El histórico acuerdo, que pone fin a 27 años de incomprensión vecinal, debe ser ahora refrendado en Grecia

Tras vencer la resistencia de dos diputados de un pequeño partido de la minoría albanesa, el primer ministro de Macedonia, el socialdemócrata Zoran Zaev, ha logrado sacar adelante este viernes en el Parlamento de Skopje el acuerdo firmado en junio pasado con Grecia para la denominación definitiva del país, que ya se llama oficialmente República de Macedonia del Norte. En una votación que se aplazó varias horas hasta garantizarse los 80 votos que necesitaba (los dos tercios de la Cámara requeridos para la preceptiva modificación de la Constitución), Zaev ha visto coronado su esfuerzo e incluso arañado un voto de más.

La histórica aprobación del acuerdo de Prespas —así llamado por el nombre del lago fronterizo donde se firmó— es un éxito personal de Zaev, tras la derrota sufrida en un referéndum celebrado a finales de septiembre e invalidado por falta de participación, pese a que el 91% de los votantes refrendaron el acuerdo, que pondrá fin a 27 años de incomprensión vecinal.

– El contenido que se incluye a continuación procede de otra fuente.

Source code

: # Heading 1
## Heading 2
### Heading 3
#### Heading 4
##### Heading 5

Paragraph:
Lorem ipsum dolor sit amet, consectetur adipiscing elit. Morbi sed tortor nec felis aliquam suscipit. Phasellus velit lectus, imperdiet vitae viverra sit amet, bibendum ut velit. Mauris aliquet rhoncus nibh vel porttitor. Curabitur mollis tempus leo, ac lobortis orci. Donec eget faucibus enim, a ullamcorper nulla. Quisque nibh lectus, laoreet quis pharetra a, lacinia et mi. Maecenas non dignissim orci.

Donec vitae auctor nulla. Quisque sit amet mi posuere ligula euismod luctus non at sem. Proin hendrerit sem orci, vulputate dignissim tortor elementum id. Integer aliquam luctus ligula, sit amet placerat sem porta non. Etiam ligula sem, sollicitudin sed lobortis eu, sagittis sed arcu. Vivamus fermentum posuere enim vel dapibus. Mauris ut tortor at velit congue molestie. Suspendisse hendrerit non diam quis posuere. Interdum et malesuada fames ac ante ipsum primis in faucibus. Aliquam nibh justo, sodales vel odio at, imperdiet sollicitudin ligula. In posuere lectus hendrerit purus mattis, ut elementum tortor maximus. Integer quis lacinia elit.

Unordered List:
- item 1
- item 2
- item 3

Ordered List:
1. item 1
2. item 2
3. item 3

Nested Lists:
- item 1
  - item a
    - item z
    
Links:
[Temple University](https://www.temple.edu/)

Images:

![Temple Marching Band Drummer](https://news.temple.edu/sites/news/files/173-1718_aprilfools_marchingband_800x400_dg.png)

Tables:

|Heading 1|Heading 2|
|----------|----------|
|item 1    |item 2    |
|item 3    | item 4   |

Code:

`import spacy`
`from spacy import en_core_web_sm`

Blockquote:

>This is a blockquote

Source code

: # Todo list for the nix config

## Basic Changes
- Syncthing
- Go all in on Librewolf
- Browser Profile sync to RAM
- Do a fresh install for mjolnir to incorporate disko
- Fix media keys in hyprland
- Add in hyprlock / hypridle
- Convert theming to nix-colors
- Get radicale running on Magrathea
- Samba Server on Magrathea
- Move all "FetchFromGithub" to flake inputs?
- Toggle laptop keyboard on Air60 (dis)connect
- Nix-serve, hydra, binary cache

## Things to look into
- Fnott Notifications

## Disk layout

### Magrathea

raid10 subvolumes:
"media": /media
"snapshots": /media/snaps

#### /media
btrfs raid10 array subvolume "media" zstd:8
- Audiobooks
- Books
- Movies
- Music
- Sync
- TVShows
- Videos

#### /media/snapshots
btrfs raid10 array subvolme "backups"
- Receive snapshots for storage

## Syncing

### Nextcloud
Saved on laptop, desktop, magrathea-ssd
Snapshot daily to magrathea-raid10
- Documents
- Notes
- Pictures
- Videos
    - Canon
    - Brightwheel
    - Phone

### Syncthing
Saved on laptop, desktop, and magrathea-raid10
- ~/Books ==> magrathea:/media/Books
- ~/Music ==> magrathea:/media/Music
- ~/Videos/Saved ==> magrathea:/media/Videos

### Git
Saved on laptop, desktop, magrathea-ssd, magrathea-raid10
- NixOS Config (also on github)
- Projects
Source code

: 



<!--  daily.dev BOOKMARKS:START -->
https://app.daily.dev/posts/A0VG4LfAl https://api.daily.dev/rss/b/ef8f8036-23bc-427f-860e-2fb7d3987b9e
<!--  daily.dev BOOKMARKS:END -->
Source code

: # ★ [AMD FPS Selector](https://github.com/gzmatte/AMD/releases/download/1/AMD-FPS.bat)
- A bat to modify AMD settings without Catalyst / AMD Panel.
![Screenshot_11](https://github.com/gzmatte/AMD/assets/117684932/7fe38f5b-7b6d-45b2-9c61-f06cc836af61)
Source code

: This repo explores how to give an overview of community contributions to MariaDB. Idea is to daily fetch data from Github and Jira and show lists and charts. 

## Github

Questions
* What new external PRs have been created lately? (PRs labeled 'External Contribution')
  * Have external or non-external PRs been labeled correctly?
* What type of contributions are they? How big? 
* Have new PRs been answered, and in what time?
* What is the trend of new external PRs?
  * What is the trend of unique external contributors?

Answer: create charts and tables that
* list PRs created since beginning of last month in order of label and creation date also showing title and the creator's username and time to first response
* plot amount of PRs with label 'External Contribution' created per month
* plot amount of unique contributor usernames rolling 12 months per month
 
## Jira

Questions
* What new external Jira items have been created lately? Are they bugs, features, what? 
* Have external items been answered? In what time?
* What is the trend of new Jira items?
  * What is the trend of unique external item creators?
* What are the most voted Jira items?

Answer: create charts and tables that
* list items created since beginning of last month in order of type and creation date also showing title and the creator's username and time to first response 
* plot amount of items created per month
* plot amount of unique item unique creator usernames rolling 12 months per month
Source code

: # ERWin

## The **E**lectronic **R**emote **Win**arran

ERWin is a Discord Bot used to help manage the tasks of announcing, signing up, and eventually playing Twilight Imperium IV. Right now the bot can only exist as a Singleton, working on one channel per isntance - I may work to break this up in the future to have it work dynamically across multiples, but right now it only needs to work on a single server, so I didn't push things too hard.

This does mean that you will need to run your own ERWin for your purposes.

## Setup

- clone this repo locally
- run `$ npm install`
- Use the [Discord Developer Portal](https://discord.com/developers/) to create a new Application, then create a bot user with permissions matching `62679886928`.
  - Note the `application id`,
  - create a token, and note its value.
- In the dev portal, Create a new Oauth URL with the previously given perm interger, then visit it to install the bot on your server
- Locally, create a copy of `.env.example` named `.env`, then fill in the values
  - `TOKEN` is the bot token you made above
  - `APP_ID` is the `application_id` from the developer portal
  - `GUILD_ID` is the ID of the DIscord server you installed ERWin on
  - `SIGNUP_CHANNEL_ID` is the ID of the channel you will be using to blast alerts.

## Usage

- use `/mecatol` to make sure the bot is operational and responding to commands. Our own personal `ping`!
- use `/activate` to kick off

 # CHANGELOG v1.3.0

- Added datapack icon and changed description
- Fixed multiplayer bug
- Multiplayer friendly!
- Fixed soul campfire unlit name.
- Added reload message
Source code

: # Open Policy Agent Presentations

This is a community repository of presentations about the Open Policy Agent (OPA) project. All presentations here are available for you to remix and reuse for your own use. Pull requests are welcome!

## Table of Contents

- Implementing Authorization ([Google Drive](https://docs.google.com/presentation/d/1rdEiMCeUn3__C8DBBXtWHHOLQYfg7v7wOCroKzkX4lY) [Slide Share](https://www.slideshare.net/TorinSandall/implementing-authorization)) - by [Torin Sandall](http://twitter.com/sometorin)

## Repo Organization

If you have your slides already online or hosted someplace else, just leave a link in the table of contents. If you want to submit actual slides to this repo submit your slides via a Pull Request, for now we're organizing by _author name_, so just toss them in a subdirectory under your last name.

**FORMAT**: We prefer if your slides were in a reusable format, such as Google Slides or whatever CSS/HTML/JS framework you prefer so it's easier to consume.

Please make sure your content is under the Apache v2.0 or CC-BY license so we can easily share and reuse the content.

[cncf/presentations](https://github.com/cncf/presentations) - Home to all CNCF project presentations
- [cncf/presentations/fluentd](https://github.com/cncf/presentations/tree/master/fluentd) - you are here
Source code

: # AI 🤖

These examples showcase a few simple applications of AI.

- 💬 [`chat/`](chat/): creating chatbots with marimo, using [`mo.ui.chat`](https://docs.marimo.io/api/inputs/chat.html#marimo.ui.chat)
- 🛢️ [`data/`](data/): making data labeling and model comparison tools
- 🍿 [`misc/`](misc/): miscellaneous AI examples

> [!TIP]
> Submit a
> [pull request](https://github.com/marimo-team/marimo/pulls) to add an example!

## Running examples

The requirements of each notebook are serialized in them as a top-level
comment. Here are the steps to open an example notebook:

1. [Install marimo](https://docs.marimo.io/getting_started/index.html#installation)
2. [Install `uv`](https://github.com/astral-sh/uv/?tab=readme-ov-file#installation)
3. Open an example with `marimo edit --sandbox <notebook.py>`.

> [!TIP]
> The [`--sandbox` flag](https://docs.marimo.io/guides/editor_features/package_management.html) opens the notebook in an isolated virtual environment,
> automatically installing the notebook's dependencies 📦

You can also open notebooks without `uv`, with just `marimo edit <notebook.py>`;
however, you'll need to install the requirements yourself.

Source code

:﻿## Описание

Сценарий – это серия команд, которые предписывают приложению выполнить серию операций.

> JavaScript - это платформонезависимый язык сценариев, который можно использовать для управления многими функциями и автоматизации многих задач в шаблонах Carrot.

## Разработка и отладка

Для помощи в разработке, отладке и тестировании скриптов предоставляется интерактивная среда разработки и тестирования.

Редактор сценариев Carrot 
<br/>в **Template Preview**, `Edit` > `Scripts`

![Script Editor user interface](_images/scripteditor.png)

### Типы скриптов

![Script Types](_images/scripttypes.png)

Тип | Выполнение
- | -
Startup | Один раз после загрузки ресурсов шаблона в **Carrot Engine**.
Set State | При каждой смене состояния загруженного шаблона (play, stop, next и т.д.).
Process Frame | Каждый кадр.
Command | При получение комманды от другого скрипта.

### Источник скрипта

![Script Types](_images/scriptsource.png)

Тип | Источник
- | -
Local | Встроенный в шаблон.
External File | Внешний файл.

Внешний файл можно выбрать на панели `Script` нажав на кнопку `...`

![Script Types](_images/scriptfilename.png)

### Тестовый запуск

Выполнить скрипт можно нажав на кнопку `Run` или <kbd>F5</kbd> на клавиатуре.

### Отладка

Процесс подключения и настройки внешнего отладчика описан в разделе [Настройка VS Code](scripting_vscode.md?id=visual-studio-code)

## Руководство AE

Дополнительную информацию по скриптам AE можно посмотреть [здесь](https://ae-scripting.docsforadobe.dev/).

Pese a que en trámites legislativos anteriores ocho diputados del conservador VMRO-DPMNE, principal partido de la oposición y mayor detractor del pacto, respaldaron a Zaev, en la sesión de este viernes los conservadores se ausentaron de la Cámara durante la votación. A todos ellos se dirigió Zaev: “VMRO-DPMNE sabe que no era posible un acuerdo mejor y que, sin Grecia, no habrá OTAN ni Unión Europea”. Desde la independencia de la antigua república yugoslava, en 1991, Atenas ha impuesto como condición para reconocer a su vecino la adopción de un nombre que excluyera cualquier referencia histórica o reivindicación territorial sobre la región homónima helena de Macedonia.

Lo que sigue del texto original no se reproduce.